Oireachtas Joint and Select Committees

Wednesday, 27 June 2018

Joint Oireachtas Committee on Health

New Standard Operating Procedure for Assessment of Need under the Disability Act 2005: Discussion

9:00 am

Ms Angela O'Neill:

Deputy O'Reilly referred specifically to the 47-hour timeframe and Deputy Donnelly referred to more than 40 hours. These times usually refer to an diagnostic ASD assessment, which can take that long. As a disability team we have had concerns about current times. When a child goes onto a waiting list for a diagnostic ASD assessment under the assessment of need, in areas such as Cork the children can wait for three years for this assessment. While on the waiting list a two and half year old child, such as the child Deputy Donnelly mentioned, is getting no services. I have reviewed files and when they have the 40-hour assessment, some of the children are deemed to not have ASD. The child, however, is 5 or 6 years old by this time and does not have ASD. He or she could have been accessing community speech and language therapy or community occupational therapy in the meantime but he was on the wrong waiting list for that time.

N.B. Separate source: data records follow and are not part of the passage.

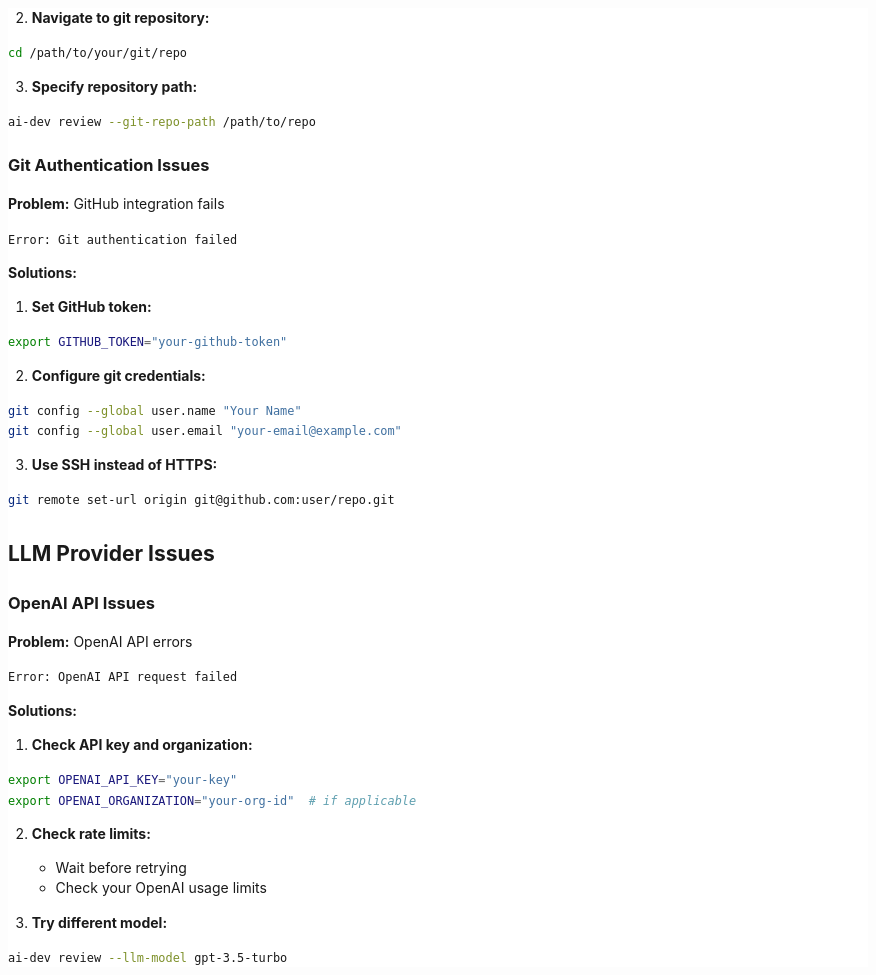 2. **Navigate to git repository:**
```bash
cd /path/to/your/git/repo
```

3. **Specify repository path:**
```bash
ai-dev review --git-repo-path /path/to/repo
```

### Git Authentication Issues

**Problem:** GitHub integration fails

```bash
Error: Git authentication failed
```

**Solutions:**

1. **Set GitHub token:**
```bash
export GITHUB_TOKEN="your-github-token"
```

2. **Configure git credentials:**
```bash
git config --global user.name "Your Name"
git config --global user.email "your-email@example.com"
```

3. **Use SSH instead of HTTPS:**
```bash
git remote set-url origin git@github.com:user/repo.git
```

## LLM Provider Issues

### OpenAI API Issues

**Problem:** OpenAI API errors

```bash
Error: OpenAI API request failed
```

**Solutions:**

1. **Check API key and organization:**
```bash
export OPENAI_API_KEY="your-key"
export OPENAI_ORGANIZATION="your-org-id"  # if applicable
```

2. **Check rate limits:**
   - Wait before retrying
   - Check your OpenAI usage limits

3. **Try different model:**
```bash
ai-dev review --llm-model gpt-3.5-turbo
```

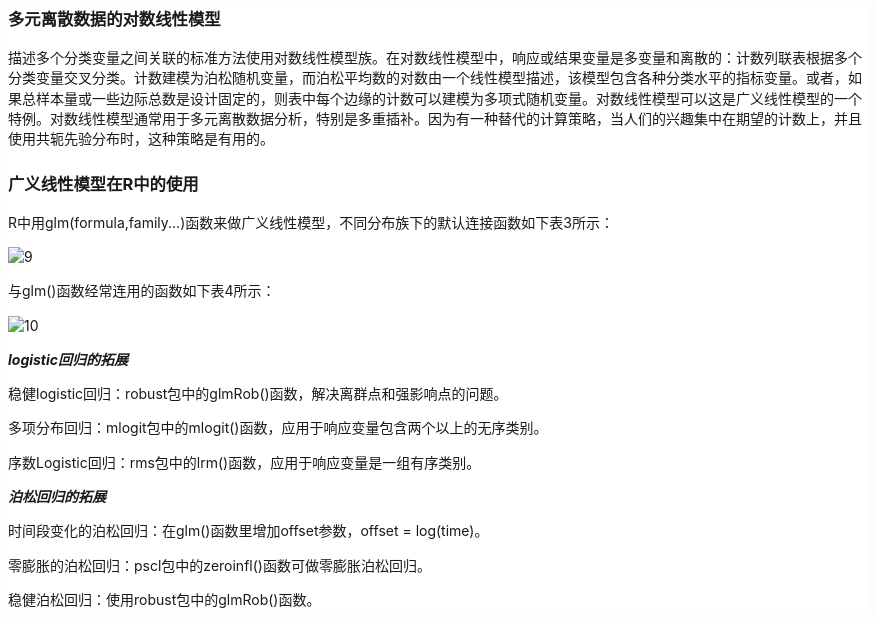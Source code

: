 ### 多元离散数据的对数线性模型

描述多个分类变量之间关联的标准方法使用对数线性模型族。在对数线性模型中，响应或结果变量是多变量和离散的：计数列联表根据多个分类变量交叉分类。计数建模为泊松随机变量，而泊松平均数的对数由一个线性模型描述，该模型包含各种分类水平的指标变量。或者，如果总样本量或一些边际总数是设计固定的，则表中每个边缘的计数可以建模为多项式随机变量。对数线性模型可以这是广义线性模型的一个特例。对数线性模型通常用于多元离散数据分析，特别是多重插补。因为有一种替代的计算策略，当人们的兴趣集中在期望的计数上，并且使用共轭先验分布时，这种策略是有用的。

### 广义线性模型在R中的使用

R中用glm(formula,family...)函数来做广义线性模型，不同分布族下的默认连接函数如下表3所示：

![9](/figure/fyy_figure9.png)

与glm()函数经常连用的函数如下表4所示：

![10](/figure/fyy_figure10.png)

***logistic回归的拓展***

稳健logistic回归：robust包中的glmRob()函数，解决离群点和强影响点的问题。


多项分布回归：mlogit包中的mlogit()函数，应用于响应变量包含两个以上的无序类别。

序数Logistic回归：rms包中的lrm()函数，应用于响应变量是一组有序类别。

***泊松回归的拓展***

时间段变化的泊松回归：在glm()函数里增加offset参数，offset = log(time)。

零膨胀的泊松回归：pscl包中的zeroinfl()函数可做零膨胀泊松回归。

稳健泊松回归：使用robust包中的glmRob()函数。
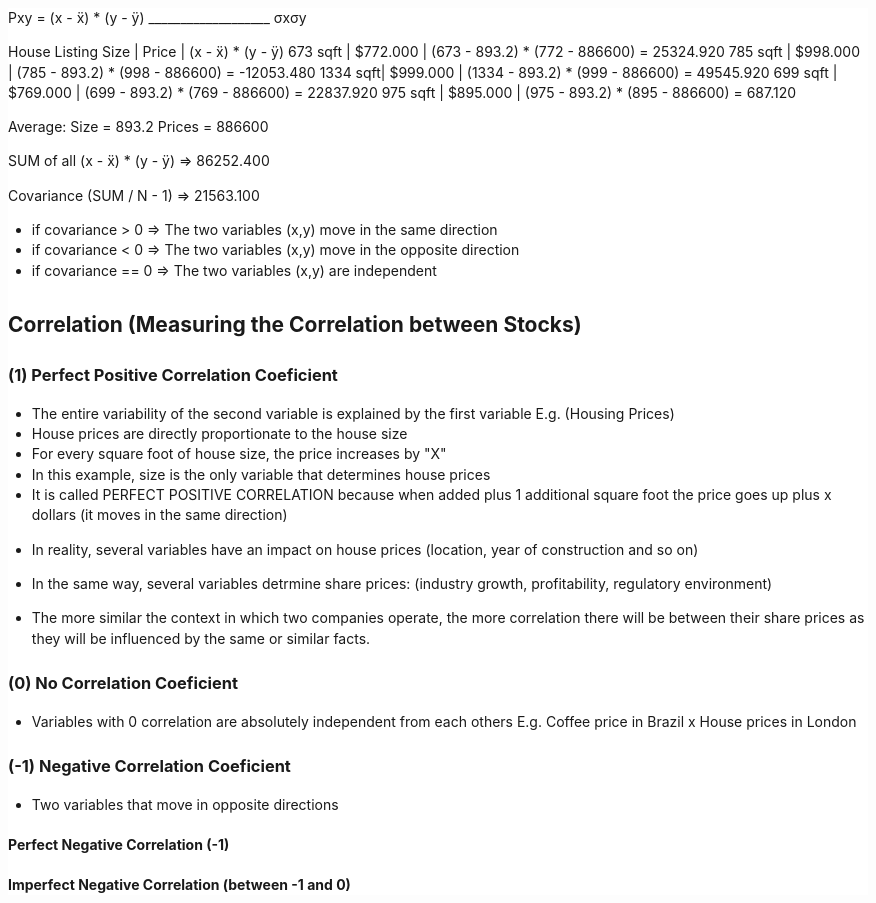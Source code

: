 Pxy = (x - ẍ) * (y - ÿ)
	___________________
			σxσy

House Listing
Size     | Price	| (x - ẍ) * (y - ÿ)	
673 sqft | $772.000 | (673 - 893.2) * (772 - 886600) = 25324.920
785 sqft | $998.000 | (785 - 893.2) * (998 - 886600) = -12053.480
1334 sqft| $999.000 | (1334 - 893.2) * (999 - 886600) = 49545.920
699 sqft | $769.000 | (699 - 893.2) * (769 - 886600) = 22837.920
975 sqft | $895.000 | (975 - 893.2) * (895 - 886600) = 687.120

Average:
Size = 893.2
Prices = 886600

SUM of all (x - ẍ) * (y - ÿ) => 86252.400

Covariance (SUM / N - 1) => 21563.100

- if covariance > 0 => The two variables (x,y) move in the same direction
- if covariance < 0 => The two variables (x,y) move in the opposite direction
- if covariance == 0 => The two variables (x,y) are independent

## Correlation (Measuring the Correlation between Stocks)

### (1) Perfect Positive Correlation Coeficient
- The entire variability of the second variable is explained by the first variable
E.g. (Housing Prices)
- House prices are directly proportionate to the house size
- For every square foot of house size, the price increases by "X"
- In this example, size is the only variable that determines house prices
- It is called PERFECT POSITIVE CORRELATION because when added plus 1 additional square foot the price goes up plus x dollars (it moves in the same direction)

* In reality, several variables have an impact on house prices (location, year of construction and so on)
* In the same way, several variables detrmine share prices: (industry growth, profitability, regulatory environment)

* The more similar the context in which two companies operate, the more correlation there will be between their share prices as they will be influenced by the same or similar facts.

### (0) No Correlation Coeficient
- Variables with 0 correlation are absolutely independent from each others
E.g. Coffee price in Brazil x House prices in London

### (-1) Negative Correlation Coeficient
- Two variables that move in opposite directions
#### Perfect Negative Correlation (-1)
#### Imperfect Negative Correlation (between -1 and 0)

With the new SOP we are trying to ensure that when children are applying for an AON under the Disability Act we have the right children coming through the Disability Act gate. We would look at the access policy and the eligibility in that way and within the statutory timeframe. If we are to offer a PTA, it is only a viable option if we are to do so within a reasonable timeframe. It is not reasonable to offer a PTA after one, two or three years. If such an assessment can be offered within that timeframe and if it is determined that the child has needs, then mum and dad can be offered strategies to help the child in the meantime. The child may need a diagnostic ASD or a cognitive assessment, or speech and language therapy intervention, and is then placed on the waiting list for that assessment. At that point we at least know the child is on the right waiting list and that we have given the family some strategies to work with in the meantime. We do not say the child does not take the diagnostic ASD, which may take the 40 hours - even though we also need to do some separate work in fine-tuning the ASD assessment to make it more streamlined. We do not say that the child cannot have that full assessment, but somebody needs to be seeing the child much faster and putting him or her on the right path.